Action in the district court for Ramsey county by husband and wife against defendants as trustees of the property of the Chicago, Rock Island & Pacific Railway Company to recover for injuries sustained by the wife, for damage to the husband's auto, and consequential damages suffered by him because of his wife's injuries arising out of a collision between his car and one of defendants' trains at a crossing. The cases were tried together before Carlton McNally, Judge, and a jury, and verdicts were returned in each case in favor of defendants. Plaintiffs appealed from the judgments and from orders denying their motions for a new trial.
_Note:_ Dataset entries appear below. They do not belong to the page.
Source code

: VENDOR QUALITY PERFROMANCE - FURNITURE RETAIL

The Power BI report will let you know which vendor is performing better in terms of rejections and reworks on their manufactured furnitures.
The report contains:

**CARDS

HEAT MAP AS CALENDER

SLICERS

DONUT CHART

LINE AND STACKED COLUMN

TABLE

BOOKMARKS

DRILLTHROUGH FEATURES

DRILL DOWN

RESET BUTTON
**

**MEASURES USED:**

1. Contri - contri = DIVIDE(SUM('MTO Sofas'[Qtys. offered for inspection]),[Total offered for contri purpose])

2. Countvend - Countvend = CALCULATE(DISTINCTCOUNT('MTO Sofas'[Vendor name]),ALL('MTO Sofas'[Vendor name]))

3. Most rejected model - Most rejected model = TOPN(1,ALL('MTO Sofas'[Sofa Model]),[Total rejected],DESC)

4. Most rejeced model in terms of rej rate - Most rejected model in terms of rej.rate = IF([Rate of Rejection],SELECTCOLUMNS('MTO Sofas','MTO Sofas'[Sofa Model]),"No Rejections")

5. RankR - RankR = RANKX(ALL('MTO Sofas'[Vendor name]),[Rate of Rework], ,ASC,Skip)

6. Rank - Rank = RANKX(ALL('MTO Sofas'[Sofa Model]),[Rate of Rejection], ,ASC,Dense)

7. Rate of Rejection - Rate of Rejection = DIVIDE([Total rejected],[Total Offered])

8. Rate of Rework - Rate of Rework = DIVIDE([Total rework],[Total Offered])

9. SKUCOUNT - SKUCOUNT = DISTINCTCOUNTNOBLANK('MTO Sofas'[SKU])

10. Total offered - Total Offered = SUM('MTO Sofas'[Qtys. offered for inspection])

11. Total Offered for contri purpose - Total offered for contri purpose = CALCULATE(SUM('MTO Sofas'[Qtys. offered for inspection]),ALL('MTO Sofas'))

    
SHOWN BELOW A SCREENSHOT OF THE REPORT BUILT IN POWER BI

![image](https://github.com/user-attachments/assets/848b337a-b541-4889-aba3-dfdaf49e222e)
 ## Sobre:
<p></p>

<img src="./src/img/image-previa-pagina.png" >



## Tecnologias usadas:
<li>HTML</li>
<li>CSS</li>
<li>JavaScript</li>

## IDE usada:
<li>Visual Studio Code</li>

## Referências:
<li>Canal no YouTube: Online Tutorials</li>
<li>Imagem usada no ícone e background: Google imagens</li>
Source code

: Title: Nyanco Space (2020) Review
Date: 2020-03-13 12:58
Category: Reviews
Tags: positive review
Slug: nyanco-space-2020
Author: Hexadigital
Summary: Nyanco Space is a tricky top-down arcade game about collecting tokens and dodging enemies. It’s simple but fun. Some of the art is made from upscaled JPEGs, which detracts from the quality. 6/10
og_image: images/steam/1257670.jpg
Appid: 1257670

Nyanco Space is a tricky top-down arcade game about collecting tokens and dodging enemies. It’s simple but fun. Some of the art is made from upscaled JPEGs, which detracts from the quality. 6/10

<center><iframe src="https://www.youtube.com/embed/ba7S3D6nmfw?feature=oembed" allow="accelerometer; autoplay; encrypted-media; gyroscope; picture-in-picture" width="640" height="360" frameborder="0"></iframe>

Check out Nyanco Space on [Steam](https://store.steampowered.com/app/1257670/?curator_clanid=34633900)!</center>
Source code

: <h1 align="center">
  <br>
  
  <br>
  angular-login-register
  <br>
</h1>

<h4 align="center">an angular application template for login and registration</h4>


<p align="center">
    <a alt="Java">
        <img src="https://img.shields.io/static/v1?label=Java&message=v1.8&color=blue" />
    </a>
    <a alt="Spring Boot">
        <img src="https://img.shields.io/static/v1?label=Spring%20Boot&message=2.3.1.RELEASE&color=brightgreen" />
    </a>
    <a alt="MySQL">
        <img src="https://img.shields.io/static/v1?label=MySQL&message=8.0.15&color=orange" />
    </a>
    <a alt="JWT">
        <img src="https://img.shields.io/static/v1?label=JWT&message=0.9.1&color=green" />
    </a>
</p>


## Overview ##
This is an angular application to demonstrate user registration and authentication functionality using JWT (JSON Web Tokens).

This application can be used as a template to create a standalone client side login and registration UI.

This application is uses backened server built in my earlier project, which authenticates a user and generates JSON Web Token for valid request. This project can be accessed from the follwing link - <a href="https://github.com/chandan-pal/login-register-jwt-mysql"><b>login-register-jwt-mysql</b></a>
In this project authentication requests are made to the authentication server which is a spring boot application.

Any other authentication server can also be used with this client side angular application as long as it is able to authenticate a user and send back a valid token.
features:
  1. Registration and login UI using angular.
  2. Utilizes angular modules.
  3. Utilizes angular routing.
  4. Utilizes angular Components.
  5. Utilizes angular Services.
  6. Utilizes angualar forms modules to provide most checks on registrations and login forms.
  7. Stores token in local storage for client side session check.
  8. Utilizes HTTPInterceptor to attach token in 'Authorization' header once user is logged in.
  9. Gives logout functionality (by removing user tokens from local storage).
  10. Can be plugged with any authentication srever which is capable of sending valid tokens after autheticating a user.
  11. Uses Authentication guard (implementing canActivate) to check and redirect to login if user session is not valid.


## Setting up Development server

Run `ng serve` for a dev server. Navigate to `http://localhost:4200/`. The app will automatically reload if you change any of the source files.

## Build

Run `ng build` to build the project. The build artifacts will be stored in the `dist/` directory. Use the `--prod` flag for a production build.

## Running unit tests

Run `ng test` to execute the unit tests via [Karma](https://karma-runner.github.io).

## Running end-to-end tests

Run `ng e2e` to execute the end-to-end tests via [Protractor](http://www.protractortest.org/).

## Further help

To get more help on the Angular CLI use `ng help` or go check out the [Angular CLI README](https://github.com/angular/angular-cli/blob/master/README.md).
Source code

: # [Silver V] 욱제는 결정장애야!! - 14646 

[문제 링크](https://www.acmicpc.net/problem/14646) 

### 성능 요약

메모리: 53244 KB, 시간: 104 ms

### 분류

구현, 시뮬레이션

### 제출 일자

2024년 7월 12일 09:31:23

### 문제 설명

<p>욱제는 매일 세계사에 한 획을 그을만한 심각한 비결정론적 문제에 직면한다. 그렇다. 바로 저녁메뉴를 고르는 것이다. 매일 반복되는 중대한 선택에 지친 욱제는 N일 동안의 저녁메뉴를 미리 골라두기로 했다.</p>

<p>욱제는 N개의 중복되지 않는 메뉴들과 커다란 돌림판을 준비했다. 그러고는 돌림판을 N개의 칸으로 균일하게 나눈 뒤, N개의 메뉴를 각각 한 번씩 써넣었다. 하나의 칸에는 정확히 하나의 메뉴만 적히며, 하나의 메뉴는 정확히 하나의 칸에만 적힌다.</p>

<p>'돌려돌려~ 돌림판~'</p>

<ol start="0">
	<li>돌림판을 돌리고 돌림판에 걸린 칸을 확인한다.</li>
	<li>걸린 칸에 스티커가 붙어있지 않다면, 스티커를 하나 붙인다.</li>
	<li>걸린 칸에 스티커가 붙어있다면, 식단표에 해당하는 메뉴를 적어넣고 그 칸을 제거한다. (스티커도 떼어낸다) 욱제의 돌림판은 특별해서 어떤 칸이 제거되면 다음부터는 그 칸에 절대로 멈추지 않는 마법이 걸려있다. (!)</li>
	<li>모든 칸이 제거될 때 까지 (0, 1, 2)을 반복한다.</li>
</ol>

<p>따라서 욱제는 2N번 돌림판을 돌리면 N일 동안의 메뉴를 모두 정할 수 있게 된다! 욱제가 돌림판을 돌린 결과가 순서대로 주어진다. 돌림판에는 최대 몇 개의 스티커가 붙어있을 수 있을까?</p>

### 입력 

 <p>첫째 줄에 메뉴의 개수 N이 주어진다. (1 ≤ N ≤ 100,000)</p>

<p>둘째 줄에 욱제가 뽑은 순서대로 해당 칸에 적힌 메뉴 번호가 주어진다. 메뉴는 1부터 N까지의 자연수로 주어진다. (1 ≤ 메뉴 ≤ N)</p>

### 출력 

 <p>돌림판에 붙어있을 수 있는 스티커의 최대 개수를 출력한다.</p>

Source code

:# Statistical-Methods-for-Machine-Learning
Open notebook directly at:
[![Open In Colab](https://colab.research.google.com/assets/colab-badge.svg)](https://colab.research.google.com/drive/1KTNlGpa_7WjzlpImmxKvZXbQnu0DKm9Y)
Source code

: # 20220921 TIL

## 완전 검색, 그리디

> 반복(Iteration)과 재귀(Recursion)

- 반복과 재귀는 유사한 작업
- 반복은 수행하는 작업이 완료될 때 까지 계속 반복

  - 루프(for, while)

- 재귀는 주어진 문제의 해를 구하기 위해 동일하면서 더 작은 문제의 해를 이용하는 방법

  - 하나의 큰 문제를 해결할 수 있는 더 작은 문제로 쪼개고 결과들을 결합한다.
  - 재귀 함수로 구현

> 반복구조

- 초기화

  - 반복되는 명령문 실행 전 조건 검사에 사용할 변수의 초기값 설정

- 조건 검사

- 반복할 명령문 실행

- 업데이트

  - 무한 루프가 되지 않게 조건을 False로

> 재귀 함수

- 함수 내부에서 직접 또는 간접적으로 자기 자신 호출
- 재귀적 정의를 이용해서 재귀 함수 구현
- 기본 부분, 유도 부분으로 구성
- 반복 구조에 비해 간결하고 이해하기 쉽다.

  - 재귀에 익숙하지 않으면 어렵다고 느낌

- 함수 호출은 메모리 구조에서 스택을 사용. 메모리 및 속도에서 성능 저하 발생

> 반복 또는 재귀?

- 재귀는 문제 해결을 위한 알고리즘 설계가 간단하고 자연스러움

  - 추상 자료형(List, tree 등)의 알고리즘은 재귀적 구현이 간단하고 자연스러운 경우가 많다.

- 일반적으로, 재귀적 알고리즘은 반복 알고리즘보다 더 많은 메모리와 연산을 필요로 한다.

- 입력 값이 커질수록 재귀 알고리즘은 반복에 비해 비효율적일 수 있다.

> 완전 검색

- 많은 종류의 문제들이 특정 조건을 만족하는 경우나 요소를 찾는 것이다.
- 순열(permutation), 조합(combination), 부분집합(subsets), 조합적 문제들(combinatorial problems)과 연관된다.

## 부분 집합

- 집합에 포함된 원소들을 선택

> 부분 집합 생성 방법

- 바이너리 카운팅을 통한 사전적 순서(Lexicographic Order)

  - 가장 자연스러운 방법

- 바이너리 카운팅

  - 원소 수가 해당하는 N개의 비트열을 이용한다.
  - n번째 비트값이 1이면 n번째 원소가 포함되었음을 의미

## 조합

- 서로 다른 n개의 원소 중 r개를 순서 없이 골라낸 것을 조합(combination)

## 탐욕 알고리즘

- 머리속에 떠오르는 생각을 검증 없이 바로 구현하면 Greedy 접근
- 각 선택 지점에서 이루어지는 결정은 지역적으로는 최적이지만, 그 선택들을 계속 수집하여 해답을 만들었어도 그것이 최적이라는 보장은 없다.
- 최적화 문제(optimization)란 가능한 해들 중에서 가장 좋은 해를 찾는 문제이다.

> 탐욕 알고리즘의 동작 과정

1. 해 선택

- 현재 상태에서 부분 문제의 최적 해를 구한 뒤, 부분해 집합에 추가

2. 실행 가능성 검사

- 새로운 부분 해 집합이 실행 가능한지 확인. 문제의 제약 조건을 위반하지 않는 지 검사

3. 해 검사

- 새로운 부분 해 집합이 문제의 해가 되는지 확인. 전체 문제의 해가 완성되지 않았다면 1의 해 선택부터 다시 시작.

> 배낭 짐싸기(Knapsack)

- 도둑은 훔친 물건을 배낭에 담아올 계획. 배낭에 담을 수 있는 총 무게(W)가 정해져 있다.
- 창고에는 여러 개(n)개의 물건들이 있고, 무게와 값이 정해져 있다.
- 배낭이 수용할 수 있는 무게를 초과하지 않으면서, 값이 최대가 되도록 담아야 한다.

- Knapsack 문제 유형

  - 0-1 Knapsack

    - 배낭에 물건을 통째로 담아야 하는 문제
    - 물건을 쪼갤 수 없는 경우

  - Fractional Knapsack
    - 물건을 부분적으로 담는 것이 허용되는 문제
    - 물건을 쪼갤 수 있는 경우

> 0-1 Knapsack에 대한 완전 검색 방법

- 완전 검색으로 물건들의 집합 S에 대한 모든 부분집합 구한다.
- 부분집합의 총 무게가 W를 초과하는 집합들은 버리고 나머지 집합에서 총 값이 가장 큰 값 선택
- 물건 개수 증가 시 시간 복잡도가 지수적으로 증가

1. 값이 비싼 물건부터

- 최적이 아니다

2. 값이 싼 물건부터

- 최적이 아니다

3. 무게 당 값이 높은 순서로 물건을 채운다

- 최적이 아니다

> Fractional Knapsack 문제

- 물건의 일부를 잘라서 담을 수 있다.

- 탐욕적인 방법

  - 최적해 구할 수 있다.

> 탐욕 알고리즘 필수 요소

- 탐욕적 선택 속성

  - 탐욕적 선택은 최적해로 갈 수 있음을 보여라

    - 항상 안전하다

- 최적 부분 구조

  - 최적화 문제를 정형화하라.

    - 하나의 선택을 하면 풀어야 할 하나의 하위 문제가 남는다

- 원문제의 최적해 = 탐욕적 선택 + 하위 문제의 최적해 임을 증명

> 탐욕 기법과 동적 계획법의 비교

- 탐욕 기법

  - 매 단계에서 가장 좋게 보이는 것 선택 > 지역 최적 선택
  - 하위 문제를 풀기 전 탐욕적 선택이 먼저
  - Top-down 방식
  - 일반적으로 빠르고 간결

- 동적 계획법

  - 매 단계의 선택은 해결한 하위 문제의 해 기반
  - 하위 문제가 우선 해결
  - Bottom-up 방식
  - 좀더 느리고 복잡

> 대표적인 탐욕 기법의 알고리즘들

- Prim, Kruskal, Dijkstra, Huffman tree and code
Affirmed.

SYLLABUS

Municipal corporation -- ordinance -- validity -- regulation of train signals at crossings.

1. An ordinance prohibiting the unnecessary ringing of bells and blowing of whistles on locomotives within the corporate limits of a city is reasonable and valid.

Evidence -- ordinance -- admissibility in negligence case.

2. An ordinance, being an evidentiary fact in a negligence case may be proved without having been pleaded, like any other fact tending to prove or disprove the ultimate fact of negligence.

Railroad -- duty to give signals -- action against railroad -- instructions.

3. An instruction that under a city ordinance which provides that a railroad shall not ring a bell or blow a whistle except against immediate threatened danger a railroad is not negligent because of the failure alone to blow a whistle or ring a bell, but that it is a question of fact whether, in the exercise of due care in the operation of a train, it is the duty of the railroad to give such a warning against such danger, correctly applies the ordinance.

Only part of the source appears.